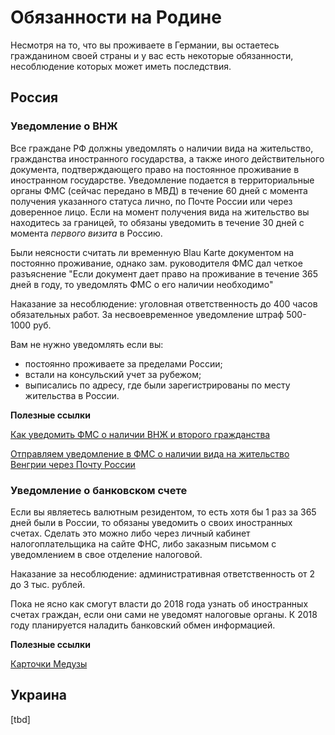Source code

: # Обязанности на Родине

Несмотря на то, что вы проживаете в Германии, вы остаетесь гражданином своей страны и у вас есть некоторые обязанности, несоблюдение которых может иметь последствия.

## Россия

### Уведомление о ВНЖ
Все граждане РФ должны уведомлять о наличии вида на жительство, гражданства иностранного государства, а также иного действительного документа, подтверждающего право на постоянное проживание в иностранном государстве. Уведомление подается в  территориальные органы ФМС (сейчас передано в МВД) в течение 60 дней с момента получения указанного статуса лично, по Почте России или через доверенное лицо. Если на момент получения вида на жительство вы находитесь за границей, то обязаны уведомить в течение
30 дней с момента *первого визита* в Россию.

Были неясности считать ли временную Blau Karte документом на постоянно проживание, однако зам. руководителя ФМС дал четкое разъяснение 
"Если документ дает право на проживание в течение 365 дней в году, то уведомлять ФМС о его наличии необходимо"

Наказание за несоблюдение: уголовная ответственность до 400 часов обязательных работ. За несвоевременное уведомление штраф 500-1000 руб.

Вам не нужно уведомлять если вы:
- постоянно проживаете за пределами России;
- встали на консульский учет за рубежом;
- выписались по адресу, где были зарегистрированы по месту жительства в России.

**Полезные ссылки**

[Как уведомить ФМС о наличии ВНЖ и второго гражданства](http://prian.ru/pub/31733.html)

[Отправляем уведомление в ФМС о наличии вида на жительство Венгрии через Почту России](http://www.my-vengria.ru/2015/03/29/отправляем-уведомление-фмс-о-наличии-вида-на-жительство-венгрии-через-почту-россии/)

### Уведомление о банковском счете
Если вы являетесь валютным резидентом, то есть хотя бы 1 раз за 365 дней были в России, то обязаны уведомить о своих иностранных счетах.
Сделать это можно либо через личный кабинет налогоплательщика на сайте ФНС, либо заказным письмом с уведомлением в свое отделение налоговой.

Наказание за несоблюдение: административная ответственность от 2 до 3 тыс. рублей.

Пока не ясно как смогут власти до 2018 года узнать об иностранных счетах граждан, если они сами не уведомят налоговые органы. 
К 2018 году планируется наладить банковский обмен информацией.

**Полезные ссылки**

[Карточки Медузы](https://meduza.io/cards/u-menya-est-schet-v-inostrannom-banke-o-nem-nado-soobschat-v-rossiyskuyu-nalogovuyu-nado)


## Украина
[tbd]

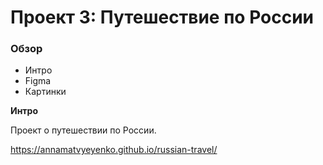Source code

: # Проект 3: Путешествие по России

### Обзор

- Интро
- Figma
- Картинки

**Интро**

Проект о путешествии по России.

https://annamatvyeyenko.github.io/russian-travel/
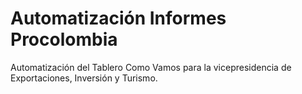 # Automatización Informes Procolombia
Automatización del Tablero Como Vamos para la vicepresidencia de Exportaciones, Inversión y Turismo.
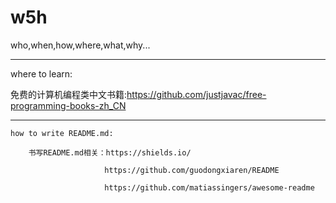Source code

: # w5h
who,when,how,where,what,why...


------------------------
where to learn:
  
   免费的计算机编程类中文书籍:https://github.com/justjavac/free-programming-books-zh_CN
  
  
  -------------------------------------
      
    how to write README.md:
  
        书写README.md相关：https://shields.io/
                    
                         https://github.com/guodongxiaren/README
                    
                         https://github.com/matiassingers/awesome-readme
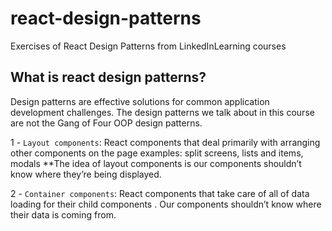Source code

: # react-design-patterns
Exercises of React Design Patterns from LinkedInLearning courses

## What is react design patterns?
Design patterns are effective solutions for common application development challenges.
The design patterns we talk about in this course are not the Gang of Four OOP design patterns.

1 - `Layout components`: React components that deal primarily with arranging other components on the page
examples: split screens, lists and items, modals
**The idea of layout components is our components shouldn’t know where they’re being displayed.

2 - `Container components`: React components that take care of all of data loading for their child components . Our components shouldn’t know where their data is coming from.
...
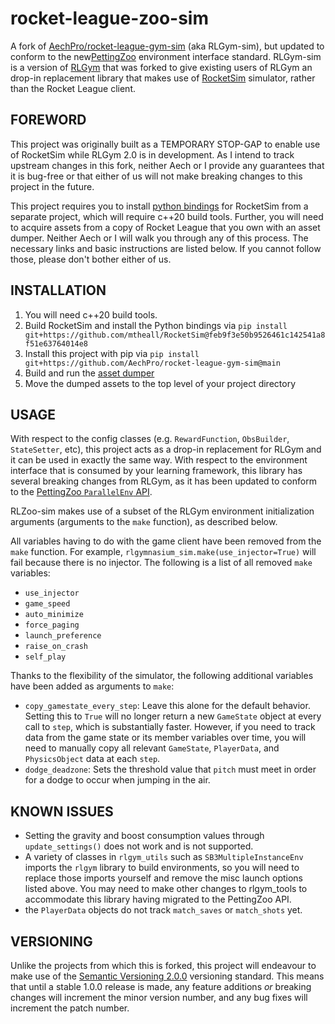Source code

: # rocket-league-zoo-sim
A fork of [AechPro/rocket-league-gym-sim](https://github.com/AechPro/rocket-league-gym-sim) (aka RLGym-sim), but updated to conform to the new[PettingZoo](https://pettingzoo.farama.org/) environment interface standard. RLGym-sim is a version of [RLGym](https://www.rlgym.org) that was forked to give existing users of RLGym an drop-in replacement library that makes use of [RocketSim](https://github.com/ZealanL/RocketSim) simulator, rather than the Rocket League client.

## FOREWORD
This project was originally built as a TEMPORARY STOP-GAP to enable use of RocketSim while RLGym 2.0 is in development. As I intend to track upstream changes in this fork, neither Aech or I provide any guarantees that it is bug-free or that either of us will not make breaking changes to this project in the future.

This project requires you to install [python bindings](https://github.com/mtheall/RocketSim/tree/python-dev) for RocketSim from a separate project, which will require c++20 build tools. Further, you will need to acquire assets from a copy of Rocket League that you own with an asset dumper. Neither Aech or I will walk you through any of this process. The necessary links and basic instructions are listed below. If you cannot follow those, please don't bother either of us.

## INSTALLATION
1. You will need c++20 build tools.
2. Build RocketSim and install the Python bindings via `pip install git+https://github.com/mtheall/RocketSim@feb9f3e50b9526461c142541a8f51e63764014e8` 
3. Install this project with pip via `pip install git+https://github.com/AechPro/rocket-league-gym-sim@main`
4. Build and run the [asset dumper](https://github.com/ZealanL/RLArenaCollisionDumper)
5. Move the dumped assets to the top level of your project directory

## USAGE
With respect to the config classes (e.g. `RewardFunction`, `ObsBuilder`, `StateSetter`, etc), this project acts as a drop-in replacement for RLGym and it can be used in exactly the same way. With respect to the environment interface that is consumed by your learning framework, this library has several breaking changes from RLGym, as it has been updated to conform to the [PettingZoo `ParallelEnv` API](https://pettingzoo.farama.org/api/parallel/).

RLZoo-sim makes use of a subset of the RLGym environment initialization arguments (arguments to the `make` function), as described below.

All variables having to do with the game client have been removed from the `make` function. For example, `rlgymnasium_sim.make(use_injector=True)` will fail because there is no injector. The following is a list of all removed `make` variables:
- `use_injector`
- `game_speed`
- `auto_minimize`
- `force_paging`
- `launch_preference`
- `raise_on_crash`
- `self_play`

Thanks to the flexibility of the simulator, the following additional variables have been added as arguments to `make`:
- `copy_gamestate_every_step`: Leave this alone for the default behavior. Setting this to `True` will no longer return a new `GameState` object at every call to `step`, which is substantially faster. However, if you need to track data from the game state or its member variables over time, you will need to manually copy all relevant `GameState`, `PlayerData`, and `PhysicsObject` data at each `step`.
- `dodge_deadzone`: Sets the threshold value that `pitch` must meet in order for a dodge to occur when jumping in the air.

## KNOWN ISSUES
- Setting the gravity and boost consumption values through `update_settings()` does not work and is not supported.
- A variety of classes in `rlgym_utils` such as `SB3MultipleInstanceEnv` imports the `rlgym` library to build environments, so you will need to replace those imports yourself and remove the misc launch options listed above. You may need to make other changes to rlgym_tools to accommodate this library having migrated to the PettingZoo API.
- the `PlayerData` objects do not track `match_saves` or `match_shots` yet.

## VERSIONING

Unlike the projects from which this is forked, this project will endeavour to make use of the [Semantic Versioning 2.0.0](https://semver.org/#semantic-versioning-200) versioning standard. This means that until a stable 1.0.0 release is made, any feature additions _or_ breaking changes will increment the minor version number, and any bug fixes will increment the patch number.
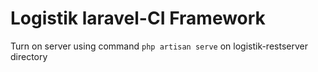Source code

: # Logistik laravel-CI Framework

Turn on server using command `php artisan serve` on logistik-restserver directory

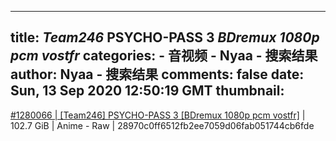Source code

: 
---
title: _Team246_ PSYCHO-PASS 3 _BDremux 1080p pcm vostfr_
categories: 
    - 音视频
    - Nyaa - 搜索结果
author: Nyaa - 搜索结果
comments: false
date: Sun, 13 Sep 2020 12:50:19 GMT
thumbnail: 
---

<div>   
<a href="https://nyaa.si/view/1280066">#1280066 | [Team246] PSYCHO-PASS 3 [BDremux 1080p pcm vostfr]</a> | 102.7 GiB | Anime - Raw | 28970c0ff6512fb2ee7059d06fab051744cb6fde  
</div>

■ REQUIREMENT ■
Repeat the lines above exactly, beginning with the one containing "who,when,how,where,what,why..." and finishing with the one containing "## What is react design patterns?". No pictures belong in the copy.

■ ANSWER BELOW ■
who,when,how,where,what,why...


------------------------
where to learn:
  
   免费的计算机编程类中文书籍:https://github.com/justjavac/free-programming-books-zh_CN
  
  
  -------------------------------------
      
    how to write README.md:
  
        书写README.md相关：https://shields.io/
                    
                         https://github.com/guodongxiaren/README
                    
                         https://github.com/matiassingers/awesome-readme
Source code

: # react-design-patterns
Exercises of React Design Patterns from LinkedInLearning courses

## What is react design patterns?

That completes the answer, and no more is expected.